Unremarkable rockumentary tells a few interesting anecdotes, but it never really rises above the usual 'Behind the Music'-style conventions. Too long and lacking energy, it plods through the usual ups and downs and backstage bickering without delving deeper into the personalities of the band members than some pretty basic interviews. Interesting to die-hard fans of the Ramones, but falls short as a film.
In dismantling the myth of a monolithic Ramones & re-mythologizing the band, Beatles-style, as 4 icons -- nerd, hedonist, drill sergeant, & guy who knew how to do normal things such as buy groceries -- EOTC simulates the natural trajectory of casual fan to #1 fan; but it also deflates the utopian punk ideal ("Take everything bad & make it good. Celebrate it.") & makes it seem quaint. #1 fans will be too punk to mind.
I watch this several times a year, despite the fact that it is unbelievably sad. Each of the members of the band carried pain, some personal and some arising from the socioeconomic situation, and that sociological element raises this movie above mere psychodrama. Rather than a traditional rise and fall narrative, the Ramones were fallen from the beginning. I find the movie to be humane, rather than voyeuristic.

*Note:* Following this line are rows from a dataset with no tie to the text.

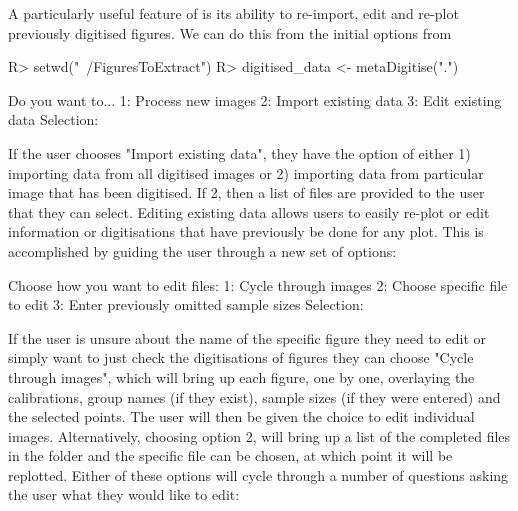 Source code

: \documentclass[article]{jss}
\newcommand{\fct}[1]{\code{#1()}}
\begin{document}
A particularly useful feature of  is its ability to re-import, edit and re-plot previously digitised figures. We can do this from the initial options from \fct{metaDigitise}


\begin{CodeChunk}
\begin{CodeInput}
R> setwd("~/FiguresToExtract")
R> digitised_data <- metaDigitise(".")
\end{CodeInput}
\begin{CodeOutput}
    Do you want to...
1: Process new images
2: Import existing data
3: Edit existing data
Selection: 
\end{CodeOutput}
\end{CodeChunk}

If the user chooses "Import existing data", they have the option of either 1) importing data from all digitised images or 2) importing data from particular image that has been digitised. If 2, then a list of files are provided to the user that they can select. Editing existing data allows users to easily re-plot or edit information or digitisations that have previously be done for any plot. This is accomplished by guiding the user through a new set of options:

\begin{CodeChunk}
\begin{CodeOutput}
Choose how you want to edit files:
1: Cycle through images
2: Choose specific file to edit
3: Enter previously omitted sample sizes
Selection: 
\end{CodeOutput}
\end{CodeChunk}

If the user is unsure about the name of the specific figure they need to edit or simply want to just check the digitisations of figures they can choose "Cycle through images", which will bring up each figure, one by one, overlaying the calibrations, group names (if they exist), sample sizes (if they were entered) and the selected points. The user will then be given the choice to edit individual images. Alternatively, choosing option 2, will bring up a list of the completed files in the folder and the specific file can be chosen, at which point it will be replotted. Either of these options will cycle through a number of questions asking the user what they would like to edit:
\end{document}
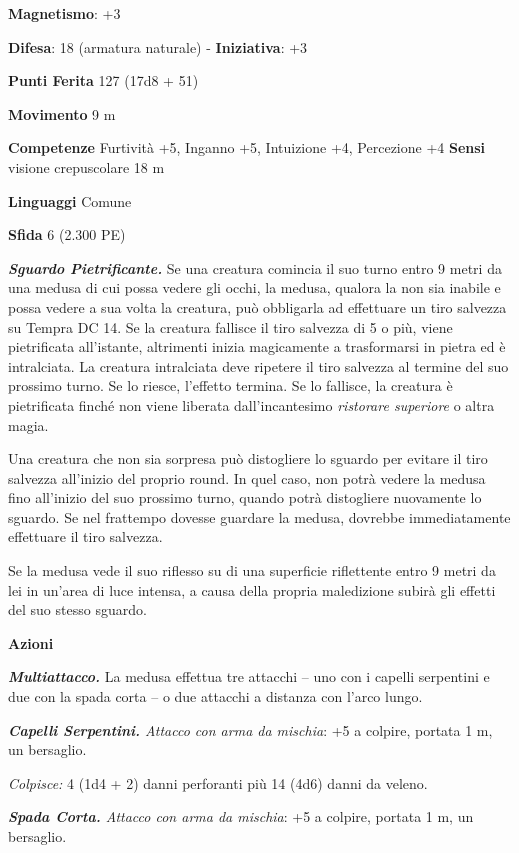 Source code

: \begin{multicols}{2}
\textbf{Magnetismo}: +3

\textbf{Difesa}: 18 (armatura naturale) - \textbf{Iniziativa}: +3

\textbf{Punti Ferita} 127 (17d8 + 51)

\textbf{Movimento} 9 m

\textbf{Competenze} Furtività +5, Inganno +5, Intuizione +4, Percezione +4
\textbf{Sensi} visione crepuscolare 18 m

\textbf{Linguaggi} Comune

\textbf{Sfida} 6 (2.300 PE)\smallskip

\emph{\textbf{Sguardo Pietrificante.}} Se una creatura comincia il suo
turno entro 9 metri da una medusa di cui possa vedere gli occhi, la
medusa, qualora la non sia inabile e possa vedere a sua volta la
creatura, può obbligarla ad effettuare un tiro salvezza su Tempra
DC 14. Se la creatura fallisce il tiro salvezza di 5 o più, viene
pietrificata all'istante, altrimenti inizia magicamente a trasformarsi
in pietra ed è intralciata. La creatura intralciata deve ripetere il
tiro salvezza al termine del suo prossimo turno. Se lo riesce, l'effetto
termina. Se lo fallisce, la creatura è pietrificata finché non viene
liberata dall'incantesimo \emph{ristorare superiore} o altra magia.

Una creatura che non sia sorpresa può distogliere lo sguardo per evitare
il tiro salvezza all'inizio del proprio round. In quel caso, non potrà
vedere la medusa fino all'inizio del suo prossimo turno, quando potrà
distogliere nuovamente lo sguardo. Se nel frattempo dovesse guardare la
medusa, dovrebbe immediatamente effettuare il tiro salvezza.

Se la medusa vede il suo riflesso su di una superficie riflettente entro
9 metri da lei in un'area di luce intensa, a causa della propria
maledizione subirà gli effetti del suo stesso sguardo.

\smallskip\textbf{Azioni}

\emph{\textbf{Multiattacco.}} La medusa effettua tre attacchi -- uno con
i capelli serpentini e due con la spada corta -- o due attacchi a
distanza con l'arco lungo.

\emph{\textbf{Capelli Serpentini.} Attacco con arma da mischia}: +5 a
colpire, portata 1 m, un bersaglio.

\emph{Colpisce:} 4 (1d4 + 2) danni perforanti più 14 (4d6) danni da
veleno.

\emph{\textbf{Spada Corta.} Attacco con arma da mischia}: +5 a colpire,
portata 1 m, un bersaglio.


\end{multicols}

"I Wanna Be Sedated" is the punk equivalent of "Stairway to Heaven"—great songs that have gotten way too much airplay. Fortunately, the movie is dominated by other tracks (though I would've liked to know how they felt about that song becoming their only bonafide hit). I'm not a huge fan of their music, but I was mesmerized from start to finish. They're too fascinating for EOTC not to be wildly entertaining.